• [What is being asked]: Each time a line of the listing holds "depending", copy that line.

• [Provided records]:
● ● ●

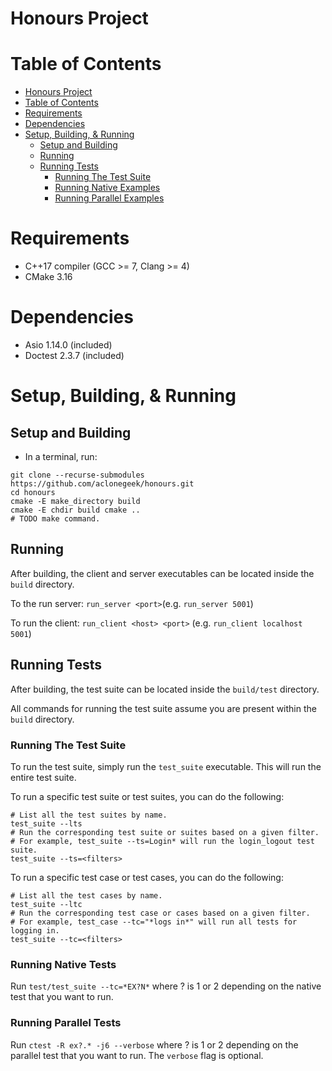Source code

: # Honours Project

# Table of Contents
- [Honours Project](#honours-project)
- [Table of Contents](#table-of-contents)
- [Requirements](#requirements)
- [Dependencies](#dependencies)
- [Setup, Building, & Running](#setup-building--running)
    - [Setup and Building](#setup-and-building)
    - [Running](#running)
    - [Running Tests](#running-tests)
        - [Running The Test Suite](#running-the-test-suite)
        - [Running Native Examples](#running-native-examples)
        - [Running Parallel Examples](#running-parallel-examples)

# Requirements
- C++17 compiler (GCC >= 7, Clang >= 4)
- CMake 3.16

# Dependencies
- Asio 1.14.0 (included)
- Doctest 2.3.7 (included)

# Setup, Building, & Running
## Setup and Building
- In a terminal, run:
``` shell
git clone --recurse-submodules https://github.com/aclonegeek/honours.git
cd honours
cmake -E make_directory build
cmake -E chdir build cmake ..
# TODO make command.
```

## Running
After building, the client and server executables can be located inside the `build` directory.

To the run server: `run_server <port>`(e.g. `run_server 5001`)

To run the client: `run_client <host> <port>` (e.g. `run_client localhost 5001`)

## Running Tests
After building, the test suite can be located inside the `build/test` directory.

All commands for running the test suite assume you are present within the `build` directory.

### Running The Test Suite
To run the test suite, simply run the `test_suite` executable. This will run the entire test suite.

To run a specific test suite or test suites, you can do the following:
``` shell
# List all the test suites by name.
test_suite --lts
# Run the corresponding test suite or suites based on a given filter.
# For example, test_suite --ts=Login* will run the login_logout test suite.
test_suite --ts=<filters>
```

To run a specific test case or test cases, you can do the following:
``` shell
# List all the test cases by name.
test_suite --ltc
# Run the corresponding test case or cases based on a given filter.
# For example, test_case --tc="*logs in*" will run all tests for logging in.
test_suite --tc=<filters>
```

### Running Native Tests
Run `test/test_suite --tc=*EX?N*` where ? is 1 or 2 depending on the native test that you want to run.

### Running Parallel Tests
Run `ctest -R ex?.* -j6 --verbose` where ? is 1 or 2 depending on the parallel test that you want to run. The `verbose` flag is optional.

● ● ●

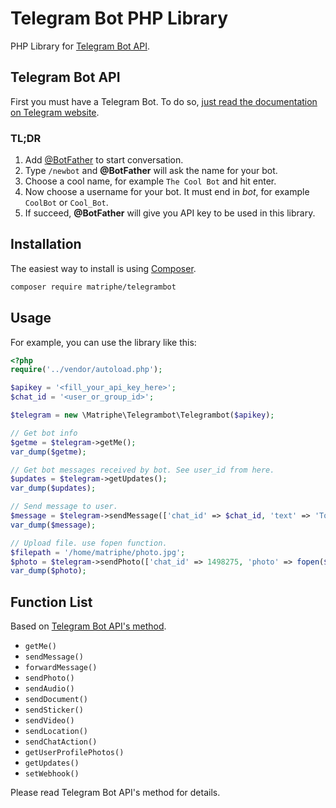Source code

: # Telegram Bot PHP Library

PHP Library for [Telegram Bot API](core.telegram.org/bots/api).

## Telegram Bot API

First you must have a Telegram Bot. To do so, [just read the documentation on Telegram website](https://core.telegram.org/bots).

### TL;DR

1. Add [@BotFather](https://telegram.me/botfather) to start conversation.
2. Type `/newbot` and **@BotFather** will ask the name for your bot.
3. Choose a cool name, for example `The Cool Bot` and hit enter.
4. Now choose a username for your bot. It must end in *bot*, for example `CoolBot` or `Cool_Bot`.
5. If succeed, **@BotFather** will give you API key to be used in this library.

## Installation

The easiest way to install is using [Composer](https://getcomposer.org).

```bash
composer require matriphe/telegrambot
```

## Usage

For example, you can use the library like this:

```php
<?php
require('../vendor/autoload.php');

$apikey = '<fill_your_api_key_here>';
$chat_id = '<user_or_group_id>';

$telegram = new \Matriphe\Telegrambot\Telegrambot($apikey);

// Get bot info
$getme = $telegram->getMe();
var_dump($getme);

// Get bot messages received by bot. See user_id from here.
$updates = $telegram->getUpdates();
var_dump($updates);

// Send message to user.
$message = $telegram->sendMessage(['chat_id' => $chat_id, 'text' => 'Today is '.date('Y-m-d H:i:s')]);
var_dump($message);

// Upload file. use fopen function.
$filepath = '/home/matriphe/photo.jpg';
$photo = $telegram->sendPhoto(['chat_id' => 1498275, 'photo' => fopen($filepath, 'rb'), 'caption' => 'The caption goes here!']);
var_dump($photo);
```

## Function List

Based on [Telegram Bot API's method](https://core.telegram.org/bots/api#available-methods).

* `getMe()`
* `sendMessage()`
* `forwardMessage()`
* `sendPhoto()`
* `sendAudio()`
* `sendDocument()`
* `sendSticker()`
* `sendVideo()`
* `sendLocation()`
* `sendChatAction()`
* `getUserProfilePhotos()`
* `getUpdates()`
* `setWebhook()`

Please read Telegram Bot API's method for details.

● ● ●

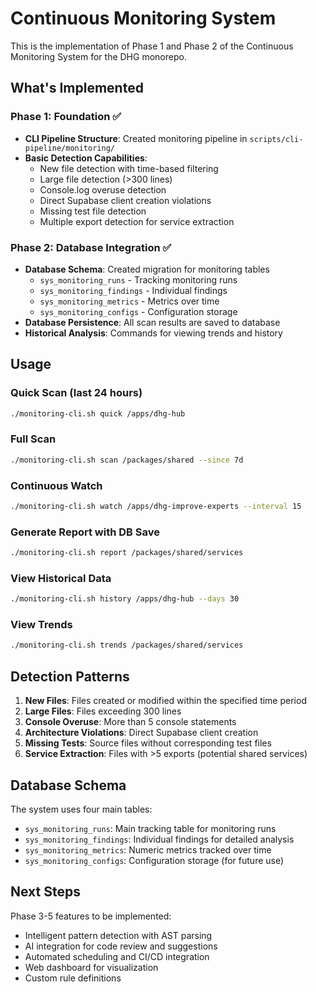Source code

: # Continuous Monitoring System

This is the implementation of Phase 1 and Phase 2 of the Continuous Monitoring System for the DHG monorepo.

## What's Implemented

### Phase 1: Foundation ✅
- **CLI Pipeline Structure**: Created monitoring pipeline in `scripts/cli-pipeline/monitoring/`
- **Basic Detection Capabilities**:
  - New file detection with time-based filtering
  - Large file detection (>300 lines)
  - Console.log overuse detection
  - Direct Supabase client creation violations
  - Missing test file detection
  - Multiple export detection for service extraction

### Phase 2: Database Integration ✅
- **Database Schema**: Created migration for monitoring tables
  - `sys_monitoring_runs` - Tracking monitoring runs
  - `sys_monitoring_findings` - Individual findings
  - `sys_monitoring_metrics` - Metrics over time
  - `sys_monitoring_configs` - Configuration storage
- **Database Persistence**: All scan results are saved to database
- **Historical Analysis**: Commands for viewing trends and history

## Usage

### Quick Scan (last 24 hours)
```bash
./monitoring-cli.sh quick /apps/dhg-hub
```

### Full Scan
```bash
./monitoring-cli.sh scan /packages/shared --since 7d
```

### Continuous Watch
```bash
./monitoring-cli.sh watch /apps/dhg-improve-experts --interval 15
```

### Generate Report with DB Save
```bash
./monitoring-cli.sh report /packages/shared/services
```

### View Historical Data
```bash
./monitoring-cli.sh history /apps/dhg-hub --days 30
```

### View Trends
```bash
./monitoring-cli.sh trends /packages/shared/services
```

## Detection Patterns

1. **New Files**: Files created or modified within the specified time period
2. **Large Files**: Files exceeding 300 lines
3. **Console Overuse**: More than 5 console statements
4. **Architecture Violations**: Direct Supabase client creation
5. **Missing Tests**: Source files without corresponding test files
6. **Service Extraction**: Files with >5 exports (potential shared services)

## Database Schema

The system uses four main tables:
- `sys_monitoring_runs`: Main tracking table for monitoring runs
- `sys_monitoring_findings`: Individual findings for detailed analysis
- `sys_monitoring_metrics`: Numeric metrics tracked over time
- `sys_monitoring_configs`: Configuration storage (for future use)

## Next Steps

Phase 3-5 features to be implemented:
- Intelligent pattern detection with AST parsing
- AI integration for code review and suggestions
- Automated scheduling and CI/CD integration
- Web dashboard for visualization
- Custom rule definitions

● ● ●

• [Answer space]:
Run `test/test_suite --tc=*EX?N*` where ? is 1 or 2 depending on the native test that you want to run.
Run `ctest -R ex?.* -j6 --verbose` where ? is 1 or 2 depending on the parallel test that you want to run. The `verbose` flag is optional.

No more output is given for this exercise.